As the collegiate basketball season is coming to an end the 75th annual March Madness has once again arrived. For many collegiate athletes this may be the last season they play as a student. For those that are graduating, they have been able to reap the benefits of being sheltered within a college environment for the entirety of the recession. Now with graduation coming ever closer, these students will start to be exposed more and more to the market.
Since the housing market crashed in 2009, it has slowly been on the rise. Case-Shiller notes that the 20-City House Price Index for December shows consistent gains for housing prices in almost all major metro areas. Also the S&P Index Committee released information showing a 10% rise in nationwide property sales for last year. This information leads the notion that the housing market is on the rise. With the sequester going into effect on March 1st however, what does this mean to the housing market?
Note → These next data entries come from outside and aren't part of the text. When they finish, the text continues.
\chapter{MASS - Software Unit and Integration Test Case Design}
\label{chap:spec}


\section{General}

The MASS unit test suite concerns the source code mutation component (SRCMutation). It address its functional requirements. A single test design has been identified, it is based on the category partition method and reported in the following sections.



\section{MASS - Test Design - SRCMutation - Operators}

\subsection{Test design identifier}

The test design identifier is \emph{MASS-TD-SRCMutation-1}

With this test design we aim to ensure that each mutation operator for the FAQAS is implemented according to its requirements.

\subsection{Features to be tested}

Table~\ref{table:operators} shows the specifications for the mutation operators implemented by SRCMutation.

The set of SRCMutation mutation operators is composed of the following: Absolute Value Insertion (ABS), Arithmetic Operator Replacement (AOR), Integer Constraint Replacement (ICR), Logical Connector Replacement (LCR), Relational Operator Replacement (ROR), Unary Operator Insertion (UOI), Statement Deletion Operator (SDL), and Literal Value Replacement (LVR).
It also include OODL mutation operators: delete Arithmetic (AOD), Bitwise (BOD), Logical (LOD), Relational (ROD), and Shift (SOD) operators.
The sequester launches the initiation of $85 billion in spending cuts. These cuts could have direct impacts in the housing market starting with the Department of Housing and Urban Development. The cut backs may inhibit funding for low-income housing. Also foreclosure prevention aid and counseling services will be negatively affected as well as the Housing Choice Voucher program which prevents homelessness. Thankfully FHA loans will be supported, although timeframes could be impacted as furlough days will reduce the processing of loans.
It is possible to believe that the sequester could have an adverse affect on the housing market at a time where the housing market has been on the rise. The uncertainty is how much will the sequester truly affect the market. We will only truly be able to see as the longer term impact of spending cuts become a reality. Either way March looks like it has started with a little bit of Madness.